Questo modello, che si avvia negli anni ’70 in America, consente di considerare la persona, sia in stato di buona salute che in malattia, nella sua interezza, cioè nelle sue componenti “bio” (effetti sull’organismo della malattia), “psico” (effetti psicologici ed emozionali) e “sociale” (rapporti sociali e famigliari, atteggiamenti culturali, convinzioni religiose, stato socio-economico).
Questi tre “livelli”, però, non devono essere considerati separatamente, ma come parti di un sistema unitario in continua interazione tra loro.

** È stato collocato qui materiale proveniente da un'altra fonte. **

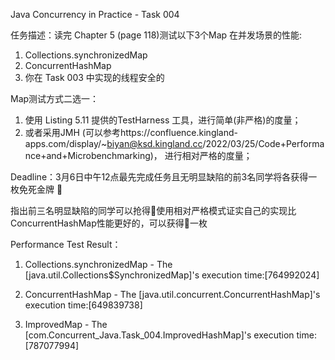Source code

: Java Concurrency in Practice - Task 004

任务描述：读完 Chapter 5 (page 118)测试以下3个Map 在并发场景的性能:
1. Collections.synchronizedMap
2. ConcurrentHashMap
3. 你在 Task 003 中实现的线程安全的 

Map测试方式二选一：
1. 使用 Listing 5.11 提供的TestHarness 工具，进行简单(非严格)的度量；
2. 或者采用JMH (可以参考https://confluence.kingland-apps.com/display/~biyan@ksd.kingland.cc/2022/03/25/Code+Performance+and+Microbenchmarking)， 进行相对严格的度量；

Deadline：3月6日中午12点最先完成任务且无明显缺陷的前3名同学将各获得一枚免死金牌 🏅️

指出前三名明显缺陷的同学可以抢得🏅️使用相对严格模式证实自己的实现比 ConcurrentHashMap性能更好的，可以获得🏅️一枚

Performance Test Result：
1.  Collections.synchronizedMap - 
The [java.util.Collections$SynchronizedMap]'s execution time:[764992024]

2. ConcurrentHashMap - The [java.util.concurrent.ConcurrentHashMap]'s execution time:[649839738]

3. ImprovedMap - The [com.Concurrent_Java.Task_004.ImprovedHashMap]'s execution time:[787077994]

Seguendo il primo modello, il paziente viene considerato in funzione dei sintomi della malattia, come oggetto di terapia ed auspicata guarigione.

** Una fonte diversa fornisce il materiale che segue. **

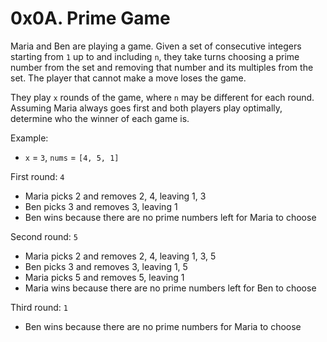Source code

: # 0x0A. Prime Game
<p>Maria and Ben are playing a game. Given a set of consecutive integers starting from <code>1</code> up to and including <code>n</code>, they take turns choosing a prime number from the set and removing that number and its multiples from the set. The player that cannot make a move loses the game.</p>
<p>They play <code>x</code> rounds of the game, where <code>n</code> may be different for each round. Assuming Maria always goes first and both players play optimally, determine who the winner of each game is.</p>
<p>Example:</p>
<ul>
<li><code>x</code> = <code>3</code>, <code>nums</code> = <code>[4, 5, 1]</code></li>
</ul>
<p>First round: <code>4</code></p>
<ul>
<li>Maria picks 2 and removes 2, 4, leaving 1, 3</li>
<li>Ben picks 3 and removes 3, leaving 1</li>
<li>Ben wins because there are no prime numbers left for Maria to choose</li>
</ul>
<p>Second round: <code>5</code></p>
<ul>
<li>Maria picks 2 and removes 2, 4, leaving 1, 3, 5</li>
<li>Ben picks 3 and removes 3, leaving 1, 5</li>
<li>Maria picks 5 and removes 5, leaving 1</li>
<li>Maria wins because there are no prime numbers left for Ben to choose</li>
</ul>
<p>Third round: <code>1</code></p>
<ul>
<li>Ben wins because there are no prime numbers for Maria to choose</li>
</ul>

Seguendo il secondo, il paziente viene considerato come una totalità in cui biologia, corpo, mente, emozioni e relazioni sociali non possono essere isolate e tratta separatamente. Questo porta a considerare, nella cura della persona, fondamentale prestare attenzione non solo alla componente “bio”, ma a tutto l’individuo nel suo insieme. In questa prospettiva, è necessario, imprescindibile, il ruolo della psiconcologia, tanto da essere parte integrante della moderna assistenza ospedaliera. Il suo compito principale è quello di integrare l’azione medica con la biografia del paziente, in modo da contestualizzare e “personalizzare” la storia della malattia di ciascun paziente, unico e irripetibile nella sua soggettività. Perciò molta attenzione viene riservata non solo ai pazienti, ma anche ai loro famigliari, allargando così il campo della cura. Ne deriva la necessità di una integrazione dei saperi e delle varie professionalità, in un’ottica di collaborativa multidisciplinarietà.

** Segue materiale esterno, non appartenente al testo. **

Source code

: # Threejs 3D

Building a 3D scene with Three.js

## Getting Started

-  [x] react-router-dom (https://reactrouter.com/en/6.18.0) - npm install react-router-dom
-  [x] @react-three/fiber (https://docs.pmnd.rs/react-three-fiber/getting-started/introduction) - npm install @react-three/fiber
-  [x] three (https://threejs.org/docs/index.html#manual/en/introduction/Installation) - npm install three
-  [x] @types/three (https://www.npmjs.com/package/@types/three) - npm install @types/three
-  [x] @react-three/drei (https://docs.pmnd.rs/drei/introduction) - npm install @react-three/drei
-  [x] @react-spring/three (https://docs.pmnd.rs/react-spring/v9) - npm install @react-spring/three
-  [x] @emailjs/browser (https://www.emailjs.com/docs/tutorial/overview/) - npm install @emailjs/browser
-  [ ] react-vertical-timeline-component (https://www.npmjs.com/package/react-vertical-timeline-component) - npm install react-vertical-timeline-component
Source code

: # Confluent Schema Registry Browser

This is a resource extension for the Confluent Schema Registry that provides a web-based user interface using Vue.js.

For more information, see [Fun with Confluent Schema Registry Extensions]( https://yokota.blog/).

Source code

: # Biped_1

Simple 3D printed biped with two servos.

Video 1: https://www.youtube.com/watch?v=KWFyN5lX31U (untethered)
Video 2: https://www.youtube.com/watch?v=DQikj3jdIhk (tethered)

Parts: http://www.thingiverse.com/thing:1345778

La “buona cura” è il “prendersi cura della persona”, prestare attenzione alla persona in quanto essere umano, prendersi cura dell’impatto e del significato che la malattia ha per la persona malata, per i famigliari e per i medici. Il ruolo dello psiconcologo è fondamentalmente quello di comprendere tali aspetti della cura e del “prendersi cura”, trasmettendoli a medici ed infermieri, tramite un intenso lavoro d’équipe e la formazione psicologica degli operatori.
Ecco, questa fa rabbia nella situazione teramana.
La regione Abruzzo è stata per decenni l’unica regione italiana nella quale non è esistito nessun hospice (benché se ne prevedessero sette) per i malati terminali e solo da un anno ne esiste uno a Lanciano, mal funzionante. La regione Abruzzo è ancora oggi la sola regione in cui la psiconcologia è del tutto sconosciuta. Fa ancora più rabbia il fatto che, invece di progredire e aprirsi alla psiconcologia, addirittura nella ASL di Teramo si cancella proprio l’oncologia, spedendo il malato oncologico in mezzo agli altri malati, in reparti non specifici, non specializzati e del tutto disumanizzanti. E’ proprio questo che fa vergogna, questa applicazione del principio del “tanto deve morire, non importa dove e come muore”. Perché c’è chi si arroga il diritto di non garantire la dignità nemmeno a chi muore.